= Data section =

______________________________

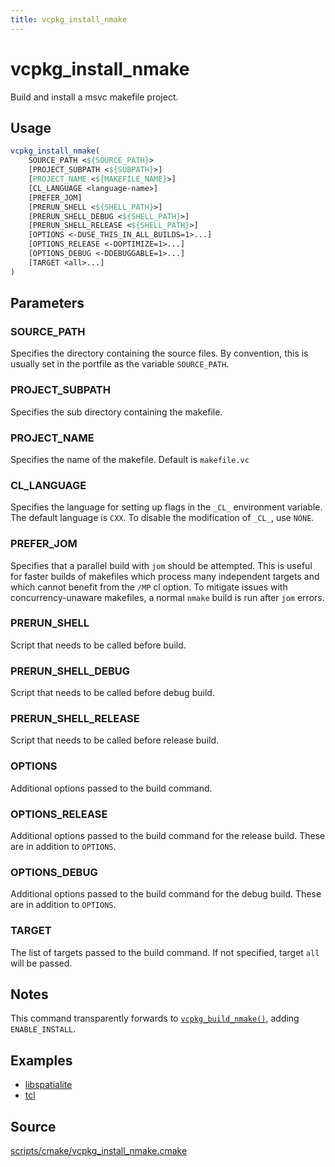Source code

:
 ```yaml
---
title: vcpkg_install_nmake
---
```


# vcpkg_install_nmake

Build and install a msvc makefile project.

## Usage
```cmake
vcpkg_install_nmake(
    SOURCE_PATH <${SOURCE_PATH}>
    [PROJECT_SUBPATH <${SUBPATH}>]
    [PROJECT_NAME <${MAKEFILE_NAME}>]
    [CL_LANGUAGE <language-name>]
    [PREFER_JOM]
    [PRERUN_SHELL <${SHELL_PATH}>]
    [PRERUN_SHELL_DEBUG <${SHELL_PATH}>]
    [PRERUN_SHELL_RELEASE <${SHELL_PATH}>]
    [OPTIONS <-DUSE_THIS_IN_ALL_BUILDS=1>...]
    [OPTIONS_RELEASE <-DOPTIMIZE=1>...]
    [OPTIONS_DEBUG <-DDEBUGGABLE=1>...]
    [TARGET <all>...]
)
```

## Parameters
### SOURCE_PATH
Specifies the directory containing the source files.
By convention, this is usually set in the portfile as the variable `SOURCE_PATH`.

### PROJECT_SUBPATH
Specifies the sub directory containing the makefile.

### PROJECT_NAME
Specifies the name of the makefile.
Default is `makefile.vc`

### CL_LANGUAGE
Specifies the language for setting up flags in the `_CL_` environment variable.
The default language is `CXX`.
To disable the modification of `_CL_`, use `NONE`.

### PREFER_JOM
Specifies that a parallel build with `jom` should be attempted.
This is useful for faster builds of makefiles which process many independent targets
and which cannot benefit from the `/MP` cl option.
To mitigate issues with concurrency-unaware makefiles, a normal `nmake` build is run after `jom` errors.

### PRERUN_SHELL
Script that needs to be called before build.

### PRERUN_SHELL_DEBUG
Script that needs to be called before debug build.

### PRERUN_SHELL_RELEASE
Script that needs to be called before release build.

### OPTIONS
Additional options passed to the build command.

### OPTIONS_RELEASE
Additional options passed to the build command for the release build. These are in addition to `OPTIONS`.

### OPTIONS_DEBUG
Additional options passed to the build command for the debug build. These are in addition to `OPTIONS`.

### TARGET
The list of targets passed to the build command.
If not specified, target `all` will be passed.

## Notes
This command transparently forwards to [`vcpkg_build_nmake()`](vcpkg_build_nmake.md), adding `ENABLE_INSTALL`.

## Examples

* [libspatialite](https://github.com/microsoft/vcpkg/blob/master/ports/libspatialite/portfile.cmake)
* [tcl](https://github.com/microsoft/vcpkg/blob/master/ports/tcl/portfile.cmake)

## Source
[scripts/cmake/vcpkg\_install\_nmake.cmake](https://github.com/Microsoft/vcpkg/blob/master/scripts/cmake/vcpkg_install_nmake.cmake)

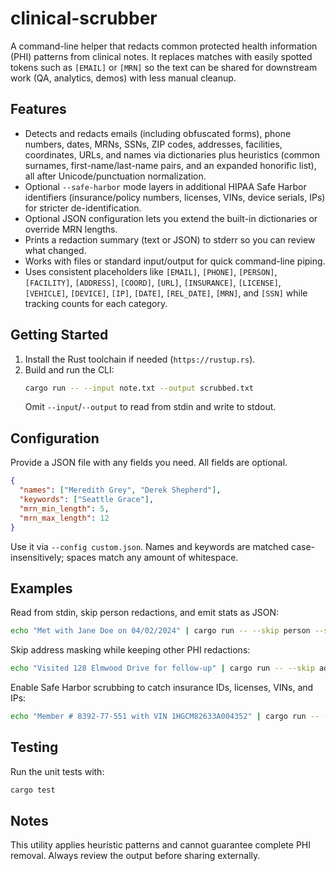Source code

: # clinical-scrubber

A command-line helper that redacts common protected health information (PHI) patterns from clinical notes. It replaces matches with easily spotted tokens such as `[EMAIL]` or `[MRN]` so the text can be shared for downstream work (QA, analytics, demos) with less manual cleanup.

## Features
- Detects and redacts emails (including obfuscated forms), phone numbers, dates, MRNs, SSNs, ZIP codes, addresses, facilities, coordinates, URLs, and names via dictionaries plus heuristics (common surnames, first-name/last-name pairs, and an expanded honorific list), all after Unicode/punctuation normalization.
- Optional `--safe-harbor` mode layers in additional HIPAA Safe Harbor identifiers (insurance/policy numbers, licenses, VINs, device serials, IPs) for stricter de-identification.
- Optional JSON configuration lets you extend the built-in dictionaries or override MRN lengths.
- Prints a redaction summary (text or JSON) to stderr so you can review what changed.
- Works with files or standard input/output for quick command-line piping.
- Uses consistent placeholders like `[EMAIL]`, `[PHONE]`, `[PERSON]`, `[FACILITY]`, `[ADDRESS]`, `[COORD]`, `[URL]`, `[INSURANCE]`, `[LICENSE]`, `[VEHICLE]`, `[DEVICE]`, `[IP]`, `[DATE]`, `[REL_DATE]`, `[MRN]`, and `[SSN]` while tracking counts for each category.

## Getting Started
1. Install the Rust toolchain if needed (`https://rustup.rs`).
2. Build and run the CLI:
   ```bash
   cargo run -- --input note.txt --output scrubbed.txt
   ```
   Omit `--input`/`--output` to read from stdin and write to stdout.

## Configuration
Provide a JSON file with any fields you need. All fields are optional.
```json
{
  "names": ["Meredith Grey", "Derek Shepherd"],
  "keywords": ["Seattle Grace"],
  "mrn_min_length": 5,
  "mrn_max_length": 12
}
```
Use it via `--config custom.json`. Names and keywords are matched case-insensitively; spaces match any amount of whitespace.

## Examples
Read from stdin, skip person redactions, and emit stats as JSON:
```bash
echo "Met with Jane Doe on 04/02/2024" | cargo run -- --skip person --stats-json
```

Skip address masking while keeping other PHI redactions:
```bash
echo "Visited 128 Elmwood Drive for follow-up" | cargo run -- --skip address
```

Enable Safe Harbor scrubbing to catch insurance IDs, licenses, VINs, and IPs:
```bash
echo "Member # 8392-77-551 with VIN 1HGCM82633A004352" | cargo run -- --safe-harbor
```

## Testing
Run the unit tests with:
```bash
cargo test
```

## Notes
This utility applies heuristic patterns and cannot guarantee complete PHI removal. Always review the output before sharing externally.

______________________________

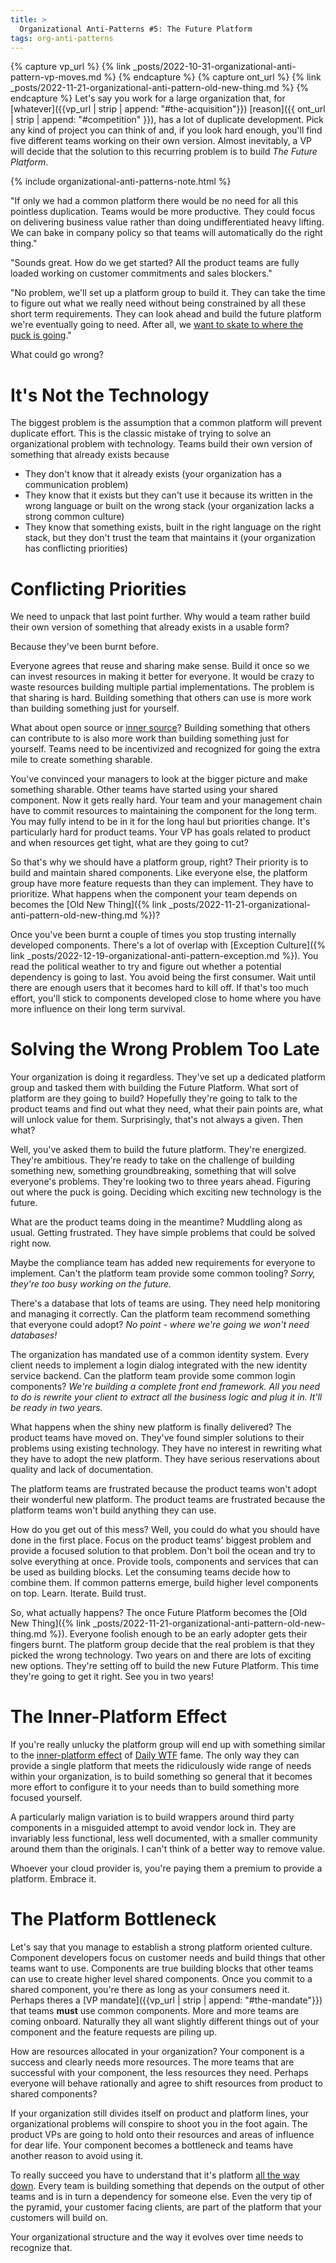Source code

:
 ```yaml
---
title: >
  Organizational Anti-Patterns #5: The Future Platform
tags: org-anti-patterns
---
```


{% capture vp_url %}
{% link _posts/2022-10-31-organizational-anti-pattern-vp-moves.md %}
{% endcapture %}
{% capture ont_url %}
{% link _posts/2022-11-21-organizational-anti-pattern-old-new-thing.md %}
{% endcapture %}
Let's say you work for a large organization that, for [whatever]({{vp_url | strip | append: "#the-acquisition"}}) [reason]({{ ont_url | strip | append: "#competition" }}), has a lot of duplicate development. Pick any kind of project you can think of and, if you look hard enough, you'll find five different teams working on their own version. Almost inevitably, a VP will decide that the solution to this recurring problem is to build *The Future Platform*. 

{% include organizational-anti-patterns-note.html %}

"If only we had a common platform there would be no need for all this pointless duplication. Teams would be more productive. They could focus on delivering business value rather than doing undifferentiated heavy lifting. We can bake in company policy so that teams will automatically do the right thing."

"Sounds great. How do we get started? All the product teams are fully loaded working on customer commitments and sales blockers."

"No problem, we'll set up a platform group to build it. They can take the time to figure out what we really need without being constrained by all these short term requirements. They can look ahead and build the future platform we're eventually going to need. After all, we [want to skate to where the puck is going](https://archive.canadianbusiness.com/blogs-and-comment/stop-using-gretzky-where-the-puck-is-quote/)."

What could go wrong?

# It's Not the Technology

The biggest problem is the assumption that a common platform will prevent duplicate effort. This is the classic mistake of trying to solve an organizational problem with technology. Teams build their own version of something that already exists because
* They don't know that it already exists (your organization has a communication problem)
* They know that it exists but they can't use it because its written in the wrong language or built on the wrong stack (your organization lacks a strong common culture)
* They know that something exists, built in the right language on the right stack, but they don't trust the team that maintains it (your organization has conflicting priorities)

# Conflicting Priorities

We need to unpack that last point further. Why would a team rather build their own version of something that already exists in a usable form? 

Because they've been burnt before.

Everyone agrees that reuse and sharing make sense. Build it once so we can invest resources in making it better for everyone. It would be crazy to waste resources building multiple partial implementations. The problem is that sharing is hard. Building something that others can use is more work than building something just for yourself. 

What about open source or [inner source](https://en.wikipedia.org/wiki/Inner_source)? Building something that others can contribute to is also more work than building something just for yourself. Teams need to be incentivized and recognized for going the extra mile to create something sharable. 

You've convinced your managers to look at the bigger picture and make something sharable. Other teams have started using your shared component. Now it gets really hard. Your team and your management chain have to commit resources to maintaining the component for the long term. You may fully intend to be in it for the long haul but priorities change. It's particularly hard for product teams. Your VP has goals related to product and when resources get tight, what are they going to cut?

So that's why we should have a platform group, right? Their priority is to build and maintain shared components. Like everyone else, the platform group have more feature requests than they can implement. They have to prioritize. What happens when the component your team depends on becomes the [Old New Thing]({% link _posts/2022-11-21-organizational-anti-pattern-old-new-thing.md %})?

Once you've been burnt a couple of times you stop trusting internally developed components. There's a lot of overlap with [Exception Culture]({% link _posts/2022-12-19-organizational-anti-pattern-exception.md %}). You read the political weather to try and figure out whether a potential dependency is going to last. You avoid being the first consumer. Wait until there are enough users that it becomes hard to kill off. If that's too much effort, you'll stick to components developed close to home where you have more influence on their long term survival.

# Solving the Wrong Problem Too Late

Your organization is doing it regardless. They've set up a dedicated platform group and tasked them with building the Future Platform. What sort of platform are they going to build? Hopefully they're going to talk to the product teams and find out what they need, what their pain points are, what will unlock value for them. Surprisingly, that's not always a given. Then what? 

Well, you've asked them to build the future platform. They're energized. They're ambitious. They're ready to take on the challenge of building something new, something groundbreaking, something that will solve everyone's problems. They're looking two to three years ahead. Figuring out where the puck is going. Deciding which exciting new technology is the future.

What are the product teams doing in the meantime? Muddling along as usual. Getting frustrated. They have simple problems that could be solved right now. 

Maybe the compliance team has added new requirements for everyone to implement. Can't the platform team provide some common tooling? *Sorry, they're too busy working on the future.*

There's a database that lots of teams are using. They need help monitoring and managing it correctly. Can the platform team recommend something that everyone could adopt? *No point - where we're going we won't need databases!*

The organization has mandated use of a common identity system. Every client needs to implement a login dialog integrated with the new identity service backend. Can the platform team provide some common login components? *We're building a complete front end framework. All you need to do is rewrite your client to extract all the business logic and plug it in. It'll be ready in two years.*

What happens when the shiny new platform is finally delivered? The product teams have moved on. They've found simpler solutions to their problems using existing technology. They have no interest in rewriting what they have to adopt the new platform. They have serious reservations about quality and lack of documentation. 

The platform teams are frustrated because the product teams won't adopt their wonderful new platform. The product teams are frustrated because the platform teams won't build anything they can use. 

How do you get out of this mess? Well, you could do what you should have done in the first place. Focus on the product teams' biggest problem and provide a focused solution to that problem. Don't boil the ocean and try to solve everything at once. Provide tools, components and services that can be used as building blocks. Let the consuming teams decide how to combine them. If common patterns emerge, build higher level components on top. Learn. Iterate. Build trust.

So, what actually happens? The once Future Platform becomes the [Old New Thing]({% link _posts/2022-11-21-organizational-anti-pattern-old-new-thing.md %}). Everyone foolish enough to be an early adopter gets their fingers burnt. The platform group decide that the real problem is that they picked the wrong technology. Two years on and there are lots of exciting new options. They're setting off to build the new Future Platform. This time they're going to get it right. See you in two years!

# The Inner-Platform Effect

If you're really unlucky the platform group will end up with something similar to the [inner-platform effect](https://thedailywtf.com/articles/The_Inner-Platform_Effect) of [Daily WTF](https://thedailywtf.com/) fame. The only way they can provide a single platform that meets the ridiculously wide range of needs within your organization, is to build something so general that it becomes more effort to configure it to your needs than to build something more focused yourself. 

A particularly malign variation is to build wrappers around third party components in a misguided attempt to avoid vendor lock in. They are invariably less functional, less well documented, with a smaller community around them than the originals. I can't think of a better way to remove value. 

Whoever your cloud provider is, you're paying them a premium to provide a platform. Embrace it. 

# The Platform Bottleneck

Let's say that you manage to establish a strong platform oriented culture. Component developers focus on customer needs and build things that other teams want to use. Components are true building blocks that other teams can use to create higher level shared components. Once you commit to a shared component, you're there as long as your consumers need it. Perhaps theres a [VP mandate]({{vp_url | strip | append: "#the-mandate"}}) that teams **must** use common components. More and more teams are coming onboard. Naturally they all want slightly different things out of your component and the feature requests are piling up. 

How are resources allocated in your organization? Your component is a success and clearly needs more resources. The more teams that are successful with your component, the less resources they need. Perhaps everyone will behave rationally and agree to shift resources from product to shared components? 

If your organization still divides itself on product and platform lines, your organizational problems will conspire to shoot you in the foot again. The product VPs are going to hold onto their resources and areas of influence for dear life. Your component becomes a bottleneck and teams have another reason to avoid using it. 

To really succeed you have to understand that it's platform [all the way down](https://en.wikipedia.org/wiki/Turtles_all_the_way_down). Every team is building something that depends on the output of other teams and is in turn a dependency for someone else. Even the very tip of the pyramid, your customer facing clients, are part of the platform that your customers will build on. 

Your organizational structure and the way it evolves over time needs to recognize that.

______________________________

= How to complete this task =
Copy the entries above exactly, but only from the line holding "### PROJECT_NAME" through the line holding "To disable the", both included.

= Solution for this task =
### PROJECT_NAME
Specifies the name of the makefile.
Default is `makefile.vc`

### CL_LANGUAGE
Specifies the language for setting up flags in the `_CL_` environment variable.
The default language is `CXX`.
To disable the modification of `_CL_`, use `NONE`.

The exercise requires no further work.